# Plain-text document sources
Segment Open

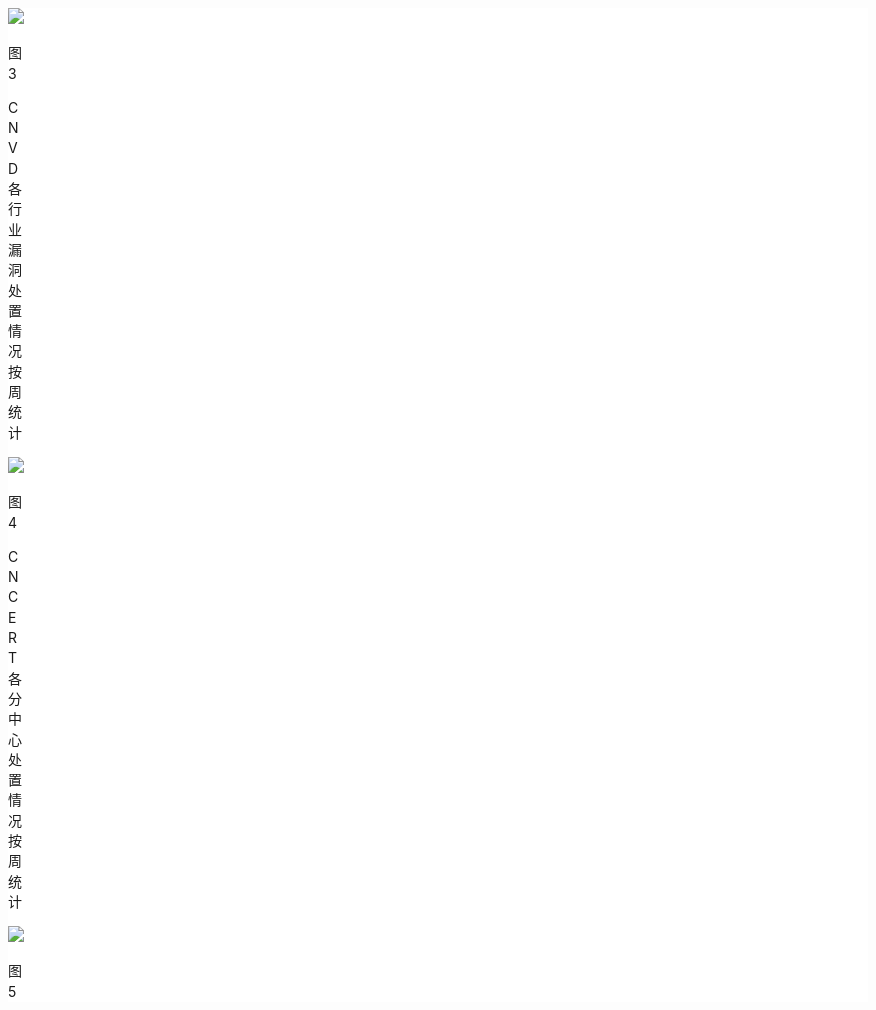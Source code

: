   
  
![](https://mmbiz.qpic.cn/mmbiz_png/pMINP9OQkbgxcgaMY6JZSgZXlm6Zek7eDYw0YFZfibaYHNSPC6RSfCHLzYWxiaG0uWJ6qrKR76FCumTRo6NanLibw/640?wx_fmt=png&from=appmsg "")  
  
图  
3  
  
C  
N  
V  
D  
各  
行  
业  
漏  
洞  
处  
置  
情  
况  
按  
周  
统  
计  
  
![](https://mmbiz.qpic.cn/mmbiz_png/pMINP9OQkbgxcgaMY6JZSgZXlm6Zek7e5DmMdib68iaiaasvmpCzoTOAPFA2xqtsCiaNWm5Rr9DZFQCvoPcIDH79sg/640?wx_fmt=png&from=appmsg "")  
  
图  
4  
  
C  
N  
C  
E  
R  
T  
各  
分  
中  
心  
处  
置  
情  
况  
按  
周  
统  
计  
  
![](https://mmbiz.qpic.cn/mmbiz_png/pMINP9OQkbgxcgaMY6JZSgZXlm6Zek7eJj1cFNl5zaIAPPX3Ly3eGreiaEibfhTuI4icxbVeQoKicpQaKe5YMkCFcQ/640?wx_fmt=png&from=appmsg "")  
  
图  
5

Segment Closed

# TASK OBJECTIVE
Please print an exact copy of the records, with no pictures.

# REPLY TO THE EXERCISE
Source code

:   
  
![](https://mmbiz.qpic.cn/mmbiz_png/pMINP9OQkbgxcgaMY6JZSgZXlm6Zek7eDYw0YFZfibaYHNSPC6RSfCHLzYWxiaG0uWJ6qrKR76FCumTRo6NanLibw/640?wx_fmt=png&from=appmsg "")  
  
图  
3  
  
C  
N  
V  
D  
各  
行  
业  
漏  
洞  
处  
置  
情  
况  
按  
周  
统  
计  
  
![](https://mmbiz.qpic.cn/mmbiz_png/pMINP9OQkbgxcgaMY6JZSgZXlm6Zek7e5DmMdib68iaiaasvmpCzoTOAPFA2xqtsCiaNWm5Rr9DZFQCvoPcIDH79sg/640?wx_fmt=png&from=appmsg "")  
  
图  
4  
  
C  
N  
C  
E  
R  
T  
各  
分  
中  
心  
处  
置  
情  
况  
按  
周  
统  
计  
  
![](https://mmbiz.qpic.cn/mmbiz_png/pMINP9OQkbgxcgaMY6JZSgZXlm6Zek7eJj1cFNl5zaIAPPX3Ly3eGreiaEibfhTuI4icxbVeQoKicpQaKe5YMkCFcQ/640?wx_fmt=png&from=appmsg "")  
  
图  
5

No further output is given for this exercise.